BRIEF:
Whichever lines of the material contain "WebSocket", copy each of them.

--- START ---

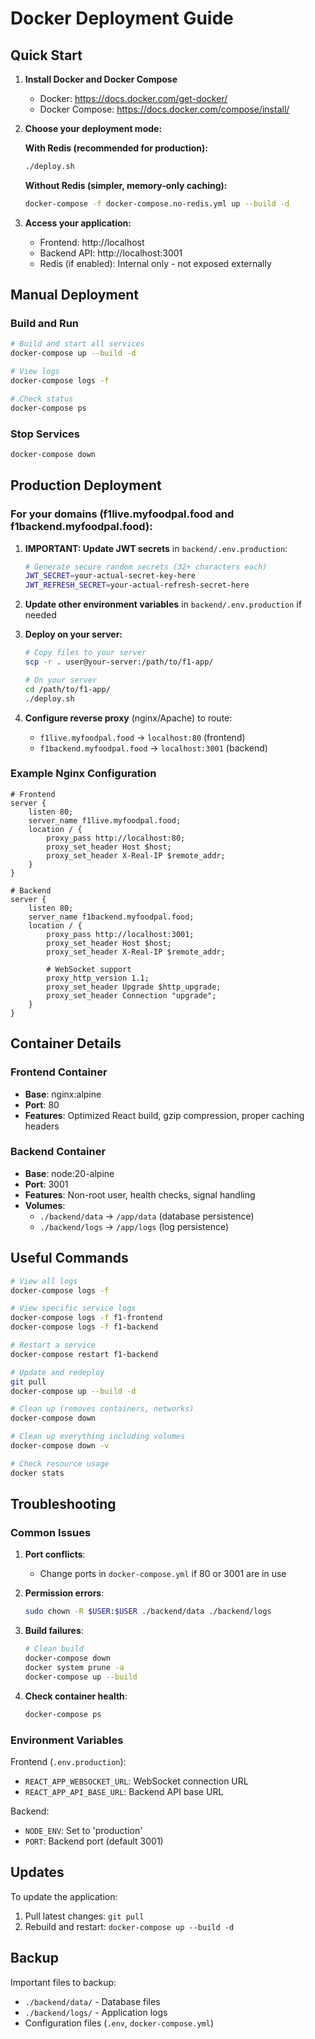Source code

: # Docker Deployment Guide

## Quick Start

1. **Install Docker and Docker Compose**
   - Docker: https://docs.docker.com/get-docker/
   - Docker Compose: https://docs.docker.com/compose/install/

2. **Choose your deployment mode:**

   **With Redis (recommended for production):**
   ```bash
   ./deploy.sh
   ```

   **Without Redis (simpler, memory-only caching):**
   ```bash
   docker-compose -f docker-compose.no-redis.yml up --build -d
   ```

3. **Access your application:**
   - Frontend: http://localhost
   - Backend API: http://localhost:3001
   - Redis (if enabled): Internal only - not exposed externally

## Manual Deployment

### Build and Run
```bash
# Build and start all services
docker-compose up --build -d

# View logs
docker-compose logs -f

# Check status
docker-compose ps
```

### Stop Services
```bash
docker-compose down
```

## Production Deployment

### For your domains (f1live.myfoodpal.food and f1backend.myfoodpal.food):

1. **IMPORTANT: Update JWT secrets** in `backend/.env.production`:
   ```bash
   # Generate secure random secrets (32+ characters each)
   JWT_SECRET=your-actual-secret-key-here
   JWT_REFRESH_SECRET=your-actual-refresh-secret-here
   ```

2. **Update other environment variables** in `backend/.env.production` if needed
3. **Deploy on your server:**
   ```bash
   # Copy files to your server
   scp -r . user@your-server:/path/to/f1-app/

   # On your server
   cd /path/to/f1-app/
   ./deploy.sh
   ```

3. **Configure reverse proxy** (nginx/Apache) to route:
   - `f1live.myfoodpal.food` → `localhost:80` (frontend)
   - `f1backend.myfoodpal.food` → `localhost:3001` (backend)

### Example Nginx Configuration

```nginx
# Frontend
server {
    listen 80;
    server_name f1live.myfoodpal.food;
    location / {
        proxy_pass http://localhost:80;
        proxy_set_header Host $host;
        proxy_set_header X-Real-IP $remote_addr;
    }
}

# Backend
server {
    listen 80;
    server_name f1backend.myfoodpal.food;
    location / {
        proxy_pass http://localhost:3001;
        proxy_set_header Host $host;
        proxy_set_header X-Real-IP $remote_addr;
        
        # WebSocket support
        proxy_http_version 1.1;
        proxy_set_header Upgrade $http_upgrade;
        proxy_set_header Connection "upgrade";
    }
}
```

## Container Details

### Frontend Container
- **Base**: nginx:alpine
- **Port**: 80
- **Features**: Optimized React build, gzip compression, proper caching headers

### Backend Container
- **Base**: node:20-alpine
- **Port**: 3001
- **Features**: Non-root user, health checks, signal handling
- **Volumes**: 
  - `./backend/data` → `/app/data` (database persistence)
  - `./backend/logs` → `/app/logs` (log persistence)

## Useful Commands

```bash
# View all logs
docker-compose logs -f

# View specific service logs
docker-compose logs -f f1-frontend
docker-compose logs -f f1-backend

# Restart a service
docker-compose restart f1-backend

# Update and redeploy
git pull
docker-compose up --build -d

# Clean up (removes containers, networks)
docker-compose down

# Clean up everything including volumes
docker-compose down -v

# Check resource usage
docker stats
```

## Troubleshooting

### Common Issues

1. **Port conflicts**: 
   - Change ports in `docker-compose.yml` if 80 or 3001 are in use

2. **Permission errors**:
   ```bash
   sudo chown -R $USER:$USER ./backend/data ./backend/logs
   ```

3. **Build failures**:
   ```bash
   # Clean build
   docker-compose down
   docker system prune -a
   docker-compose up --build
   ```

4. **Check container health**:
   ```bash
   docker-compose ps
   ```

### Environment Variables

Frontend (`.env.production`):
- `REACT_APP_WEBSOCKET_URL`: WebSocket connection URL
- `REACT_APP_API_BASE_URL`: Backend API base URL

Backend:
- `NODE_ENV`: Set to 'production'
- `PORT`: Backend port (default 3001)

## Updates

To update the application:
1. Pull latest changes: `git pull`
2. Rebuild and restart: `docker-compose up --build -d`

## Backup

Important files to backup:
- `./backend/data/` - Database files
- `./backend/logs/` - Application logs
- Configuration files (`.env`, `docker-compose.yml`)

--- END ---

SOLUTION FOR THIS TASK:
        # WebSocket support
- `REACT_APP_WEBSOCKET_URL`: WebSocket connection URL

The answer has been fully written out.